Soon, Facebook and Instagram could let you use NFTs as a profile picture, and Meta is likely to build a non-fungible tokens marketplace where users can create and trade the collectible tokens. This could catapult the already booming industry into the mainstream, but it could also mean huge risks as the conglomerate gains more power and aims to clean its name by rebranding and launching popular products.
The Vision
As the tech giants are racing to “support” the industry that promises billions in profit, The Financial Times reported that the company Meta, formerly known as Facebook, is discussing the possibility of building an NFT marketplace and looking into a prototype that would allow users to mint and sell non-fungible tokens.
Reportedly, the teams at Facebook and Instagram are also “readying a feature” that could be used to display NFTs as the social medias’ profile pictures. This would likely provide a new differentiation between displaying the original NFTs and a JPG, thus enhancing the NFT holders’ fondness of bragging about ownership.
The firms have been interested in NFTs for a while now.
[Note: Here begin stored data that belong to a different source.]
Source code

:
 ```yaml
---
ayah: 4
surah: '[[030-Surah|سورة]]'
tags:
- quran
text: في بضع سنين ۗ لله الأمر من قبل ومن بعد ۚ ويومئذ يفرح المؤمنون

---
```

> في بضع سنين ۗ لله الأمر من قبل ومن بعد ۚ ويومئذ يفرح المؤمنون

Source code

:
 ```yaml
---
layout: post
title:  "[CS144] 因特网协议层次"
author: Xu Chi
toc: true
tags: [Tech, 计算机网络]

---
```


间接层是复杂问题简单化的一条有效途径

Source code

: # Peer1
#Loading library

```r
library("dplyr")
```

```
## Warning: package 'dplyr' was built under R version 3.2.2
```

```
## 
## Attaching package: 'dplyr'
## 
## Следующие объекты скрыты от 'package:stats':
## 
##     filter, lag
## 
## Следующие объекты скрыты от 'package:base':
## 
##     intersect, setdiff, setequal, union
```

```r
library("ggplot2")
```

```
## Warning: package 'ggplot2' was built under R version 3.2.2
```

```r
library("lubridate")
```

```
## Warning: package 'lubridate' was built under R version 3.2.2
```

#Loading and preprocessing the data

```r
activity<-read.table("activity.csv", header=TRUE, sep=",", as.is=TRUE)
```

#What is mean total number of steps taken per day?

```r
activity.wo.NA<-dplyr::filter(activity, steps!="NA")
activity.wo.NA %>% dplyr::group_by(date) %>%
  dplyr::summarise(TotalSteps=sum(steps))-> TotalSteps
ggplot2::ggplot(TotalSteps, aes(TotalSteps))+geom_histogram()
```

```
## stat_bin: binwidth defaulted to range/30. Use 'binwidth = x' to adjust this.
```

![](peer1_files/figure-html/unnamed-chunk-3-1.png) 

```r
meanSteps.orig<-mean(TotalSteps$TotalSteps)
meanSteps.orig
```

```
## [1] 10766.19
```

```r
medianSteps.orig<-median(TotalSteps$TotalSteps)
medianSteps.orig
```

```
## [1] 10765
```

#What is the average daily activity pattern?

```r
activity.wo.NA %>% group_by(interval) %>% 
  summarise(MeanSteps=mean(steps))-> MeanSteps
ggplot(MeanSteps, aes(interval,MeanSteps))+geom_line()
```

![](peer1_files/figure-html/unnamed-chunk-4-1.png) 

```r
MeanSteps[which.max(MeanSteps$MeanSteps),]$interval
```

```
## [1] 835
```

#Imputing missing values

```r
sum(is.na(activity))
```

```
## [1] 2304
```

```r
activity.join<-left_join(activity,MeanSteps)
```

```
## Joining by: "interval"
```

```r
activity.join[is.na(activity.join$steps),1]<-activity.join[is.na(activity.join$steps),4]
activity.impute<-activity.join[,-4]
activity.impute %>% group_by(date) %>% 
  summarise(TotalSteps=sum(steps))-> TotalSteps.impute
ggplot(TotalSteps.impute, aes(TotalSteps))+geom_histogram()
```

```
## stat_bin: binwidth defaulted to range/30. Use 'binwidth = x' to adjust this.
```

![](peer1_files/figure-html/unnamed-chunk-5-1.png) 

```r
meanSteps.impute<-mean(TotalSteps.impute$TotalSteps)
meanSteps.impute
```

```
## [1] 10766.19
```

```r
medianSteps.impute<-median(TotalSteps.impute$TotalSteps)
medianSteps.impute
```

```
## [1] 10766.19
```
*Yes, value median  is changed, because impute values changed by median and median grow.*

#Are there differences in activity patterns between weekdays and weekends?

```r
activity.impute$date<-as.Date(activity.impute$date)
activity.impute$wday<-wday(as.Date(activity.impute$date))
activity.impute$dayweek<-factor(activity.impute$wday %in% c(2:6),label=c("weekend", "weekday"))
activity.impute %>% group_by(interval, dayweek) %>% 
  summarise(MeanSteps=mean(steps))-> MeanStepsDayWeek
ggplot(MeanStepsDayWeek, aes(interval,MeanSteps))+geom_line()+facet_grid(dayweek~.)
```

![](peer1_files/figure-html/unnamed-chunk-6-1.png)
Last year, Instagram’s CEO Adam Mosseri stated that the company was “actively exploring NFTs and how we can make them more accessible to a wider audience.”
The FT added that “the efforts are at an early stage and could yet change”. But the NFT platform OpenSea just surpassed the $3.5 billion mark of its monthly Ether trade volume for the first time ever, breaking over $169 million in trading volume for each day, so competitors are not going to look away and it makes a lot of sense for Meta to cash in.
However, Facebook has been widely accused of putting profit before people, endangering users’ security, and being dangerously influential, especially to the younger generations. Scandals have led the company to lose popularity over the years, but users could always come back to join a new craze.
These new efforts from Meta are believed to be the largest mainstream support for the NFT industry yet, but at what cost?
Is Meta supporting NFTs or are will NFTs support the firm’s shady goals?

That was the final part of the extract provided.